General agent interface

Initialization and termination

static TensorforceAgent.create(agent='tensorforce', environment=None, **kwargs)

Create an agent from a specification.

Parameters:
  • agent (specification | Agent class/object | callable[states -> actions]) – JSON file, specification key, configuration dictionary, library module, or Agent class/object. Alternatively, an act-function mapping states to actions which is supposed to be recorded. (default: Tensorforce base agent).
  • environment (Environment object) – Environment which the agent is supposed to be trained on, environment-related arguments like state/action space specifications and maximum episode length will be extract if given (recommended).
  • kwargs – Additional agent arguments.
TensorforceAgent.reset()

Resets possibly inconsistent internal values, for instance, after saving and restoring an agent. Automatically triggered as part of Agent.create/load/initialize/restore.

TensorforceAgent.close()

Closes the agent.

Reinforcement learning interface

TensorforceAgent.act(states, internals=None, parallel=0, independent=False, deterministic=True, evaluation=None)

Returns action(s) for the given state(s), needs to be followed by observe() unless independent mode.

See the act-observe script for an example application as part of the act-observe interface.

Parameters:
  • states (dict[state] | iter[dict[state]]) – Dictionary containing state(s) to be acted on (required).
  • internals (dict[internal] | iter[dict[internal]]) – Dictionary containing current internal agent state(s), either given by initial_internals() at the beginning of an episode or as return value of the preceding act() call (required if independent mode and agent has internal states).
  • parallel (int | iter[int]) – Parallel execution index (default: 0).
  • independent (bool) – Whether this act() call is not part of the training agent-environment interaction and thus not followed by observe(), meaning its inputs/outputs/internals are not stored in memory and not used in updates, e.g. for independent evaluation episodes which should not be learned from (default: false).
  • deterministic (bool) – Whether action should be chosen deterministically, so no action distribution sampling and no exploration, only valid in independent mode (default: true).
Returns:

dict[action] | iter[dict[action]], dict[internal] | iter[dict[internal]] if internals argument given: Dictionary containing action(s), dictionary containing next internal agent state(s) if independent mode.

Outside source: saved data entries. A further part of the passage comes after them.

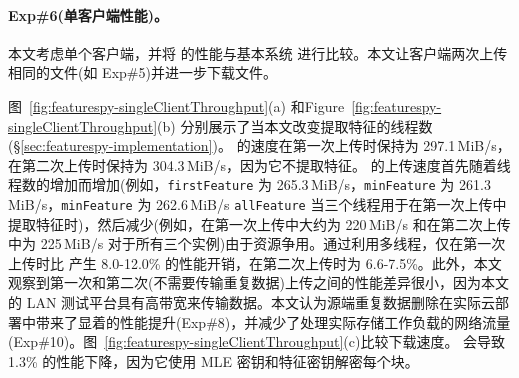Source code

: \paragraph*{Exp\#6(单客户端性能)。}
本文考虑单个客户端，并将 \prototype 的性能与基本系统 \sysnameS 进行比较。本文让客户端两次上传相同的文件(如 Exp\#5)并进一步下载文件。


图~\ref{fig:featurespy-singleClientThroughput}(a) 和Figure~\ref{fig:featurespy-singleClientThroughput}(b) 分别展示了当本文改变提取特征的线程数(\S\ref{sec:featurespy-implementation})。 \sysnameS 的速度在第一次上传时保持为 297.1\,MiB/s，在第二次上传时保持为 304.3\,MiB/s，因为它不提取特征。 \prototype 的上传速度首先随着线程数的增加而增加(例如，{\tt firstFeature} 为 265.3\,MiB/s，{\tt minFeature} 为 261.3\,MiB/s，{\tt minFeature} 为 262.6\,MiB/s {\tt allFeature} 当三个线程用于在第一次上传中提取特征时)，然后减少(例如，在第一次上传中大约为 220\,MiB/s 和在第二次上传中为 225\,MiB/s 对于所有三个实例)由于资源争用。通过利用多线程，\prototype 仅在第一次上传时比 \sysnameS 产生 8.0-12.0\% 的性能开销，在第二次上传时为 6.6-7.5\%。此外，本文观察到第一次和第二次(不需要传输重复数据)上传之间的性能差异很小，因为本文的 LAN 测试平台具有高带宽来传输数据。本文认为源端重复数据删除在实际云部署中带来了显着的性能提升(Exp\#8)，并减少了处理实际存储工作负载的网络流量(Exp\#10)。图~\ref{fig:featurespy-singleClientThroughput}(c)比较下载速度。 \prototype 会导致 1.3\% 的性能下降，因为它使用 MLE 密钥和特征密钥解密每个块。



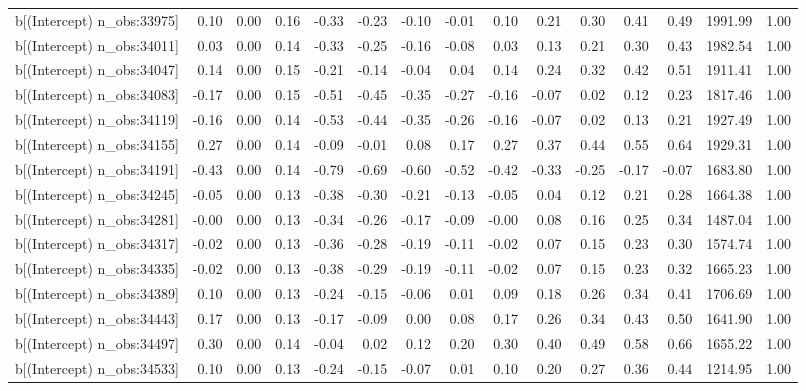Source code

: \begin{table}[ht]
\begin{tabular}{rrrrrrrrrrrrrrr}
  b[(Intercept) n\_obs:33975] & 0.10 & 0.00 & 0.16 & -0.33 & -0.23 & -0.10 & -0.01 & 0.10 & 0.21 & 0.30 & 0.41 & 0.49 & 1991.99 & 1.00 \\ 
  b[(Intercept) n\_obs:34011] & 0.03 & 0.00 & 0.14 & -0.33 & -0.25 & -0.16 & -0.08 & 0.03 & 0.13 & 0.21 & 0.30 & 0.43 & 1982.54 & 1.00 \\ 
  b[(Intercept) n\_obs:34047] & 0.14 & 0.00 & 0.15 & -0.21 & -0.14 & -0.04 & 0.04 & 0.14 & 0.24 & 0.32 & 0.42 & 0.51 & 1911.41 & 1.00 \\ 
  b[(Intercept) n\_obs:34083] & -0.17 & 0.00 & 0.15 & -0.51 & -0.45 & -0.35 & -0.27 & -0.16 & -0.07 & 0.02 & 0.12 & 0.23 & 1817.46 & 1.00 \\ 
  b[(Intercept) n\_obs:34119] & -0.16 & 0.00 & 0.14 & -0.53 & -0.44 & -0.35 & -0.26 & -0.16 & -0.07 & 0.02 & 0.13 & 0.21 & 1927.49 & 1.00 \\ 
  b[(Intercept) n\_obs:34155] & 0.27 & 0.00 & 0.14 & -0.09 & -0.01 & 0.08 & 0.17 & 0.27 & 0.37 & 0.44 & 0.55 & 0.64 & 1929.31 & 1.00 \\ 
  b[(Intercept) n\_obs:34191] & -0.43 & 0.00 & 0.14 & -0.79 & -0.69 & -0.60 & -0.52 & -0.42 & -0.33 & -0.25 & -0.17 & -0.07 & 1683.80 & 1.00 \\ 
  b[(Intercept) n\_obs:34245] & -0.05 & 0.00 & 0.13 & -0.38 & -0.30 & -0.21 & -0.13 & -0.05 & 0.04 & 0.12 & 0.21 & 0.28 & 1664.38 & 1.00 \\ 
  b[(Intercept) n\_obs:34281] & -0.00 & 0.00 & 0.13 & -0.34 & -0.26 & -0.17 & -0.09 & -0.00 & 0.08 & 0.16 & 0.25 & 0.34 & 1487.04 & 1.00 \\ 
  b[(Intercept) n\_obs:34317] & -0.02 & 0.00 & 0.13 & -0.36 & -0.28 & -0.19 & -0.11 & -0.02 & 0.07 & 0.15 & 0.23 & 0.30 & 1574.74 & 1.00 \\ 
  b[(Intercept) n\_obs:34335] & -0.02 & 0.00 & 0.13 & -0.38 & -0.29 & -0.19 & -0.11 & -0.02 & 0.07 & 0.15 & 0.23 & 0.32 & 1665.23 & 1.00 \\ 
  b[(Intercept) n\_obs:34389] & 0.10 & 0.00 & 0.13 & -0.24 & -0.15 & -0.06 & 0.01 & 0.09 & 0.18 & 0.26 & 0.34 & 0.41 & 1706.69 & 1.00 \\ 
  b[(Intercept) n\_obs:34443] & 0.17 & 0.00 & 0.13 & -0.17 & -0.09 & 0.00 & 0.08 & 0.17 & 0.26 & 0.34 & 0.43 & 0.50 & 1641.90 & 1.00 \\ 
  b[(Intercept) n\_obs:34497] & 0.30 & 0.00 & 0.14 & -0.04 & 0.02 & 0.12 & 0.20 & 0.30 & 0.40 & 0.49 & 0.58 & 0.66 & 1655.22 & 1.00 \\ 
  b[(Intercept) n\_obs:34533] & 0.10 & 0.00 & 0.13 & -0.24 & -0.15 & -0.07 & 0.01 & 0.10 & 0.20 & 0.27 & 0.36 & 0.44 & 1214.95 & 1.00 \\ 

\end{tabular}
\end{table}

TensorforceAgent.observe(reward=0.0, terminal=False, parallel=0)

Observes reward and whether a terminal state is reached, needs to be preceded by act().

See the act-observe script for an example application as part of the act-observe interface.

Parameters:
  • reward (float | iter[float]) – Reward (default: 0.0).
  • terminal (bool | 0 | 1 | 2 | iter[..]) – Whether a terminal state is reached, or 2 if the episode was aborted (default: false).
  • parallel (int, iter[int]) – Parallel execution index (default: 0).
Returns:

Number of performed updates.

Return type:

int

Get initial internals (for independent-act)

TensorforceAgent.initial_internals()

Returns the initial internal agent state(s), to be used at the beginning of an episode as internals argument for act() in independent mode

Returns:Dictionary containing initial internal agent state(s).
Return type:dict[internal]

Experience - update interface

TensorforceAgent.experience(states, actions, terminal, reward, internals=None)

Feed experience traces.

See the act-experience-update script for an example application as part of the act-experience-update interface, which is an alternative to the act-observe interaction pattern.

Parameters:
  • states (dict[array[state]]) – Dictionary containing arrays of states (required).
  • actions (dict[array[action]]) – Dictionary containing arrays of actions (required).
  • terminal (array[bool]) – Array of terminals (required).
  • reward (array[float]) – Array of rewards (required).
  • internals (dict[state]) – Dictionary containing arrays of internal agent states (required if agent has internal states).
TensorforceAgent.update(query=None, **kwargs)

Perform an update.

See the act-experience-update script for an example application as part of the act-experience-update interface, which is an alternative to the act-observe interaction pattern.

Pretraining

TensorforceAgent.pretrain(directory, num_iterations, num_traces=1, num_updates=1, extension='.npz')

Simple pretraining approach as a combination of experience() and update, akin to behavioral cloning, using experience traces obtained e.g. via recording agent interactions (see documentation).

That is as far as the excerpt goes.